Değişimin içeriğini söyledik. Örgüt, kadro, program, söylem, anlayış, tutum değişikliği diye. Ama değişimin önce bir motoru, heyecanı olması lazım. Bu moral bozukluğunu ortadan kaldıracak bir çıkışa ihtiyaç var. Onun için değişim önce liderlik değişimiyle başlar. Çünkü büyük değişimler liderlik değişimiyle başlamıştır. Aslında 2010 yılında övdüğüm o önemli dönüşüm, liderlik değişimiyle başladı.
Rahmetli Deniz Bey’in davaya çok büyük katkıları oldu. Çok iyi bir siyasetçiydi. Ama o da tıkanmıştı. 2010 yılında Kemal Bey'in gelişi morali, motivasyonu, büyük dönüşümün altyapısını hazırladı. Heyecan olmadan dönüşüm olmaz. Hele de böyle büyük bir travmanın yaşandığı yerde, 13 yıl genel başkanlık yaptıktan sonra, bir kere değişim öncelikle genel başkanla olmalı. Genel başkanla birlikte liderlik kadrosunun değişmesi lazım. Ben de dahil.
Yani hiç kimse bu süreç içerisindeki sorumluluğunu kenara bırakıp, “Şu değişsin ama ben kalayım” deme hakkına sahip değil. Tekrar görev düşerse tekrar yaparız ama bu bilinçle yaparız.

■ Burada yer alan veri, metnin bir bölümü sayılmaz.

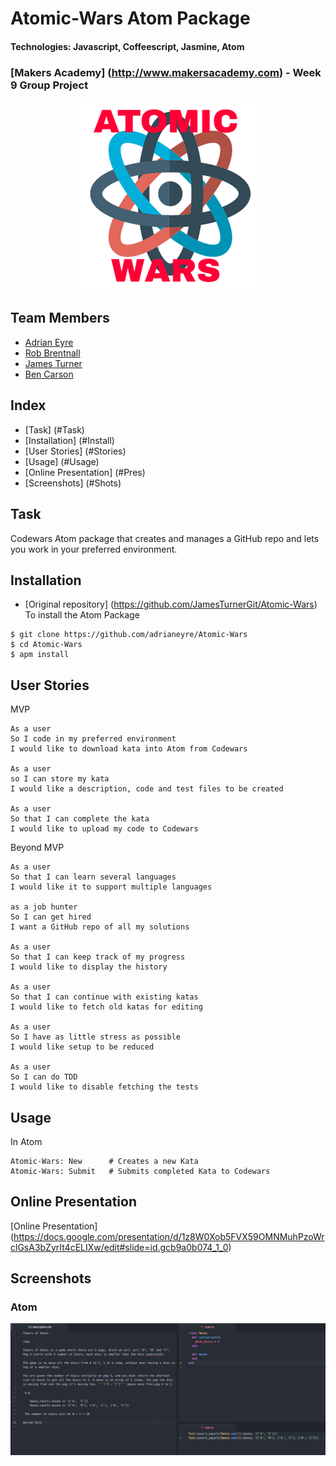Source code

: # Atomic-Wars Atom Package 
#### Technologies: Javascript, Coffeescript, Jasmine, Atom
### [Makers Academy] (http://www.makersacademy.com) - Week 9 Group Project

<p align="center">
  <img src="https://raw.githubusercontent.com/adrianeyre/Atomic-Wars/master/images/AtomicWarsLogo.png">
</p>

## Team Members
* [Adrian Eyre](https://github.com/adrianeyre)
* [Rob Brentnall](https://github.com/treborb)
* [James Turner](https://github.com/JamesTurnerGit)
* [Ben Carson](https://github.com/BenJohnCarson)

## Index
* [Task] (#Task)
* [Installation] (#Install)
* [User Stories] (#Stories)
* [Usage] (#Usage)
* [Online Presentation] (#Pres)
* [Screenshots] (#Shots)

## <a name="Task">Task</a>
Codewars Atom package that creates and manages a GitHub repo and lets you work in your preferred environment.

## <a name="Install">Installation</a>
* [Original repository] (https://github.com/JamesTurnerGit/Atomic-Wars)
To install the Atom Package
```
$ git clone https://github.com/adrianeyre/Atomic-Wars
$ cd Atomic-Wars
$ apm install
```

## <a name="Stories">User Stories</a>
MVP
```
As a user
So I code in my preferred environment
I would like to download kata into Atom from Codewars

As a user
so I can store my kata
I would like a description, code and test files to be created

As a user
So that I can complete the kata
I would like to upload my code to Codewars
```

Beyond MVP
```
As a user
So that I can learn several languages
I would like it to support multiple languages

as a job hunter
So I can get hired
I want a GitHub repo of all my solutions

As a user
So that I can keep track of my progress
I would like to display the history

As a user
So that I can continue with existing katas
I would like to fetch old katas for editing

As a user
So I have as little stress as possible
I would like setup to be reduced

As a user
So I can do TDD
I would like to disable fetching the tests
```

## <a name="Usage">Usage</a>
In Atom
```
Atomic-Wars: New      # Creates a new Kata
Atomic-Wars: Submit   # Submits completed Kata to Codewars
```

## <a name="Pres">Online Presentation</a>
[Online Presentation] (https://docs.google.com/presentation/d/1z8W0Xob5FVX59OMNMuhPzoWrclGsA3bZyrIt4cELIXw/edit#slide=id.gcb9a0b074_1_0) 

## <a name="Shots">Screenshots</a>
### Atom
[![Screenshot](https://raw.githubusercontent.com/adrianeyre/Atomic-Wars/master/images/screenshot1.png)](https://raw.githubusercontent.com/adrianeyre/Atomic-Wars/master/images/screenshot1.png "Screen Shot 1")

CHP’nin 1970’lerdeki değişimi, liderlik değişimiyle oldu. Bir kadro hareketi başladı. Bülent Ecevit, programındaki dönüşümü genel başkan olduktan sonra sağladı. Deniz Bey'den sonra, parti 2010 yılında Kemal Bey'in gelmesiyle bu önemli değişiklikleri sağladı. Şimdi artık değişim kapasitesinin sonuna geldik. Yeni kapasite ikmali için önce yeni liderlik ihtiyacı var. Onu bir kere net söylememek, etrafından dolanmak demektir.